For Hong Kong's indie bands there's a perennial conundrum - how do you get beyond being a big fish in a small pond? Major entertainment companies in Hong Kong have been dabbling increasingly in the non-mainstream/underground scene - but will rarely touch an unsigned act. The potential for self-marketing music in this information age is huge - but not everyone has the skills or inclination to do so. The backing of a record label thus is still a major ambition for many serious indie bands. Fortunately, the city is alive with creative entrepreneurs who dedicate themselves to the challenge of running an independent label.

Indie offers an alternative to the local mainstream fare - Cantopop - churned out by transnational music companies such as PolyGram, Warner Music and Sony Music/CBS Records since the 1970s. Revenue from music sales in Hong Kong in 2013 plummeted to less than 16 percent of the HK$2.5 billion at its peak in 1989, according to the International Federation of the Phonographic Industry (IFPI). Former executive director of EMI Music Asia Hans Ebert, who coined the term Cantopop in 1978, recently decried the city's "rigged" mainstream market, saying, "Local music fans were force-fed (the) same old artists for decades, and nothing much has changed since It's always been about the money."

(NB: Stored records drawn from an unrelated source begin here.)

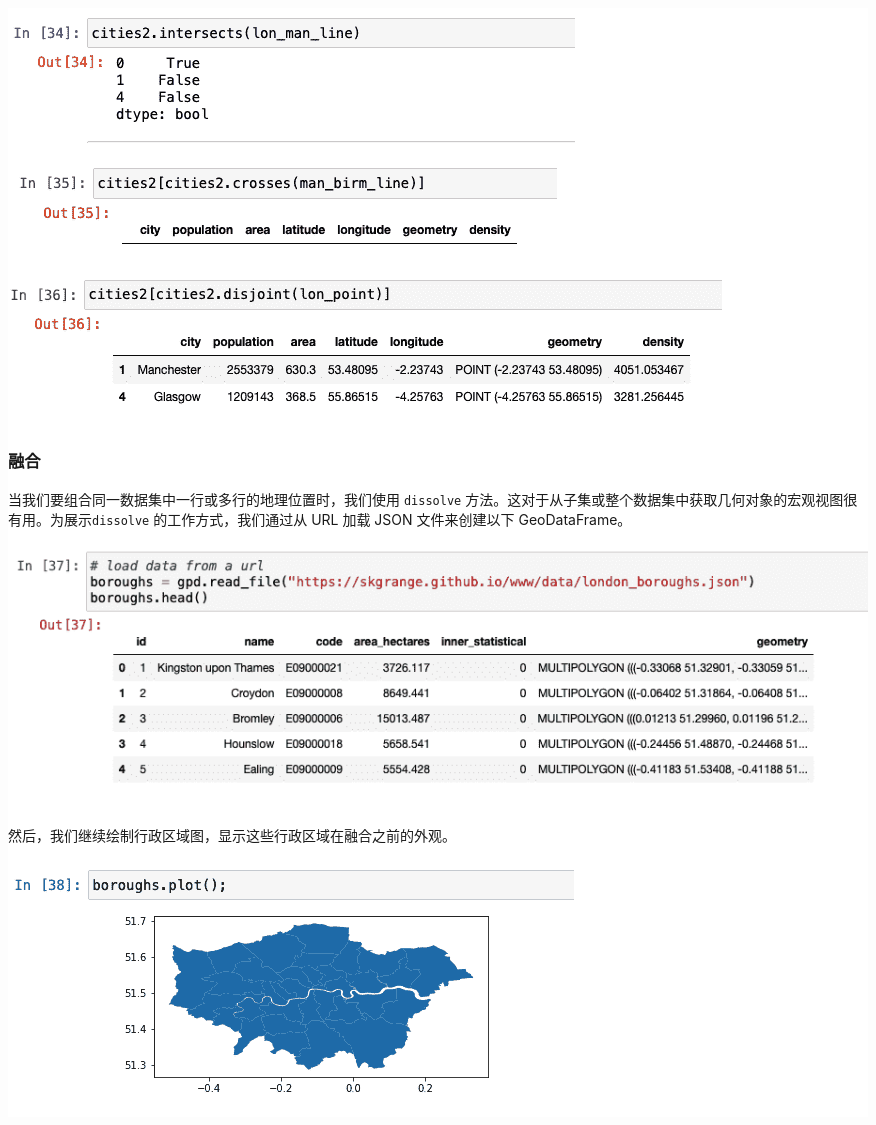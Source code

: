 ![intersects](img/7f0f637963ef393af7eb630d5581913f.png)

![crosses](img/fa7ccf5bcd04d7d42c1f4f08a56fc7fb.png)

![disjoint](img/a93073f4dabc7a57589af44703c68070.png)

### 融合

当我们要组合同一数据集中一行或多行的地理位置时，我们使用 `dissolve` 方法。这对于从子集或整个数据集中获取几何对象的宏观视图很有用。为展示`dissolve` 的工作方式，我们通过从 URL 加载 JSON 文件来创建以下 GeoDataFrame。

![boroughs](img/e4a6161bf215771b0a8d8e8de36c0bfc.png)

然后，我们继续绘制行政区域图，显示这些行政区域在融合之前的外观。

![行政区域图](img/b97c46ba6a2920f37f911465a76278bf.png)
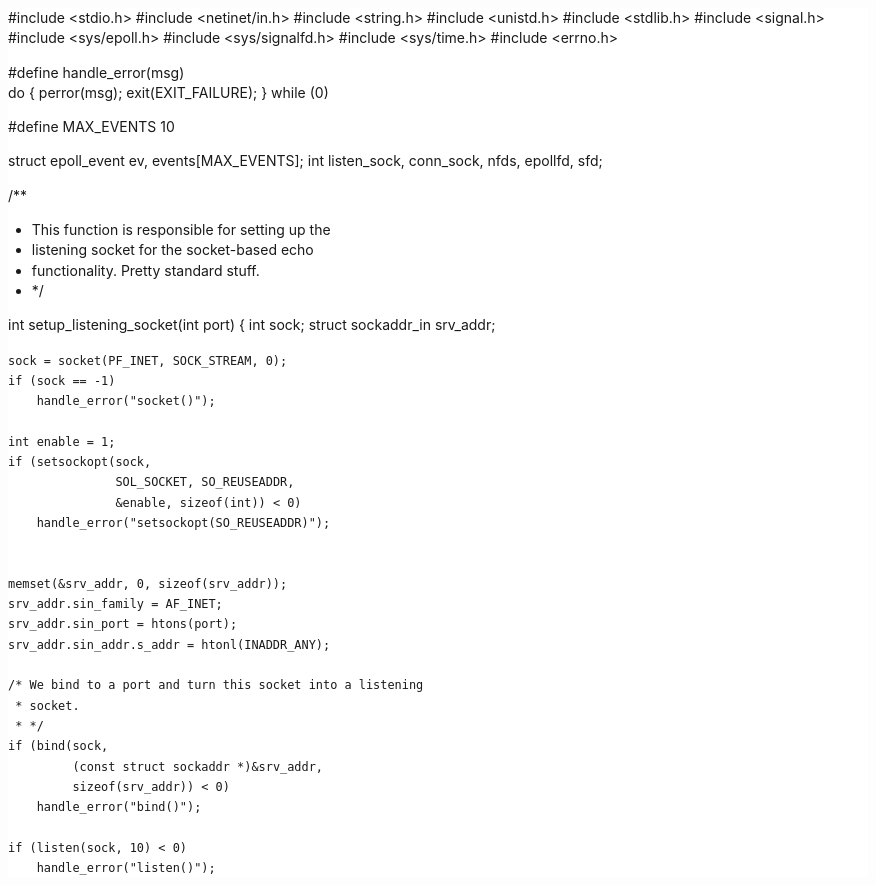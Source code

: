 #include <stdio.h>
#include <netinet/in.h>
#include <string.h>
#include <unistd.h>
#include <stdlib.h>
#include <signal.h>
#include <sys/epoll.h>
#include <sys/signalfd.h>
#include <sys/time.h>
#include <errno.h>

#define handle_error(msg) \
           do { perror(msg); exit(EXIT_FAILURE); } while (0)

#define MAX_EVENTS          10

struct epoll_event ev, events[MAX_EVENTS];
int listen_sock, conn_sock, nfds, epollfd, sfd;

/**
 * This function is responsible for setting up the
 * listening socket for the socket-based echo
 * functionality. Pretty standard stuff.
 * */

int setup_listening_socket(int port) {
    int sock;
    struct sockaddr_in srv_addr;

    sock = socket(PF_INET, SOCK_STREAM, 0);
    if (sock == -1)
        handle_error("socket()");

    int enable = 1;
    if (setsockopt(sock,
                   SOL_SOCKET, SO_REUSEADDR,
                   &enable, sizeof(int)) < 0)
        handle_error("setsockopt(SO_REUSEADDR)");


    memset(&srv_addr, 0, sizeof(srv_addr));
    srv_addr.sin_family = AF_INET;
    srv_addr.sin_port = htons(port);
    srv_addr.sin_addr.s_addr = htonl(INADDR_ANY);

    /* We bind to a port and turn this socket into a listening
     * socket.
     * */
    if (bind(sock,
             (const struct sockaddr *)&srv_addr,
             sizeof(srv_addr)) < 0)
        handle_error("bind()");

    if (listen(sock, 10) < 0)
        handle_error("listen()");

With Cantopop, its star system and fan culture long in decline, indie has progressively become more culturally significant as a reaction against the profit-driven yet inept mainstream music business. There's a widespread feeling that Hong Kong's grassroots music needs to be taken seriously - to put the horse back before the cart, as it were - and most indie label owners are first and foremost aficionados of the music. "To be passionate is the first condition," says Matt Leulier of hot-off-the-press Hong Kong indie label Drop'd.

Organic spread

With creative concerns frequently trumping commercial ones, indie labels often sprout organically. "At the beginning we were never thinking to sign local bands," says White Noise Records (WNR) co-owner Gary Ieong. Opened as a record shop in 2004, WNR aimed to provide an outlet for the grittiest of global underground music. The business soon expanded into promoting concerts for international artists and licensing music from overseas.

WNR only got into the label business when tfvsjs, a local instrumental/math rock group, asked Ieong if he was interested in working with them on an album in 2012. Though reluctant due to his workload managing the shop, mail order, events and everything else, the prospect of helping shape a creative product swayed Ieong. With the moral and financial support of WNR, tfvsjs were able to release their debut album Equal Unequals to Equal in 2013. The first batch of 1,000 CDs was snapped up by fans who'd been following the band's live shows, prompting the shop to order a further 1,000 - not bad when you consider that international pop artists such as Taylor Swift achieve IFPI Gold Disc status in Hong Kong selling 7,500 copies.

True to the unconventional spirit of indie, the 2016 follow-up CD Zoi - the result of six months' hard work - baffled many fans with its artistic progression. "For some people it's totally different music," Ieong says approvingly. "I like this. I don't want a band to just continue their same music style, I want them to change." Over half of a first batch of 2,000 CDs have sold via the WNR shop in Prince Edward and the Kubrick shop in Yau Ma Tei. Meanwhile, overseas sales appear to be keeping pace, with both albums available in Taiwan and Malaysia and each licensed to a Japanese label. The team has also put out several promo videos.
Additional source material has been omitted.